My sibling and I like each other a lot, thanks for judging. And I don’t bother him, nor have I really brought this concern up with him - and that’s only because I am trying to figure out the most constructive way to do so
I think what most people are missing here is the sudden change in OP' sibling's behaviour. It's understandable that you're concerned OP, I would start with things he likes to do. Maybe ask to join in to play video games with him? Get him new games? This will maybe help him to open up to you more. Gradually progressing to shifting playing the games in the living room maybe. Then assuming he starts talking more with you, you could, as some others have suggested, go for a dinner, movies etc. It's possible that there's nothing necessarily wrong with him, just that he is liking his own company more and is enjoying being disconnected from his family. It isn't completely healthy so try connecting him back with the above ideas. Wishing you the best OP.
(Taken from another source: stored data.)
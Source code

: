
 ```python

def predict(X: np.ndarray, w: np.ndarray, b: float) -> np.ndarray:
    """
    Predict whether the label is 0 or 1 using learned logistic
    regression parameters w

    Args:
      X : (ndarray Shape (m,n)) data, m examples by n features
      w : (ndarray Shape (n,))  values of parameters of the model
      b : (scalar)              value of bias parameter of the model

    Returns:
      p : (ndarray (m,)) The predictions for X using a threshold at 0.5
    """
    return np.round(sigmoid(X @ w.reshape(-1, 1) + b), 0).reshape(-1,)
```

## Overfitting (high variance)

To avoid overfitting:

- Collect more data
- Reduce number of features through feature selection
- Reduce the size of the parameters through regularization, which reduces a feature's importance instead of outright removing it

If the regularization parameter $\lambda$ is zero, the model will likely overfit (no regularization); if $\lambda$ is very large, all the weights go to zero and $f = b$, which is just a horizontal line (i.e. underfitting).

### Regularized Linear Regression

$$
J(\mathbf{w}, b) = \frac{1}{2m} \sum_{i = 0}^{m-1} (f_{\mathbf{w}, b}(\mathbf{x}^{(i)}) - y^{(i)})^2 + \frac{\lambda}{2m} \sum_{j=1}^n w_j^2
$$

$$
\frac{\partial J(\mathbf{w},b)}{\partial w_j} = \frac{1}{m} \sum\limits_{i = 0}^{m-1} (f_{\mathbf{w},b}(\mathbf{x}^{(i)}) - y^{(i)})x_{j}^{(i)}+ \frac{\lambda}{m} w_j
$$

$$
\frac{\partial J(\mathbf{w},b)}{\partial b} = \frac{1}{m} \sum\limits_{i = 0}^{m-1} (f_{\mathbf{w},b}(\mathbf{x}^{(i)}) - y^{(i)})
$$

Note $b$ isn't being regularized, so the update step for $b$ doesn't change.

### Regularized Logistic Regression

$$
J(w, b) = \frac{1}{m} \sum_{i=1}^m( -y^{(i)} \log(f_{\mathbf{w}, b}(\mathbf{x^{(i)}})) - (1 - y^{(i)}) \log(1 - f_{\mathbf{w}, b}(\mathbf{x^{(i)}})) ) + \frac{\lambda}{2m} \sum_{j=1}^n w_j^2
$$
It’s the weight that’s bothering you huh? Take him to see a new movie, just plan things and run it by him.
I see nothing wrong with this. He works, he relaxes and he eats. If he's not paying rent, and electricity and trash and whatnot, slip a bill through his doorcrack....or turn off everything and kick him out. Worst case scenario.
Hope y'all work it out.
Re: Consultant 1, if there is light, there is shadow.
Why so much judgement? Why are you assuming he has no self control? That is quite rude to say about your sibling.
Just because it’s not what you think his life should look like doesn’t mean it’s bad.
And if he was showing signs of depression (abnormally high sleeping, withdrawing, etc), that is a clinical issue that has nothing to do with self control.
As I have already stated, I do not have knowledge in depression related matters and that’s what I am trying to find out. I wasn’t even aware that this could potentially be sign of depression and hence my original post.
Pro
Are we siblings 🤔
Good possibility that he is depressed.
If yes, then this is definitely not him bringing the worst out.
OP, I think you should see a therapist first. This whole thing about your brother and your parents are really eating you away.
Enthusiast
This isn't a lack of self control. This is depression.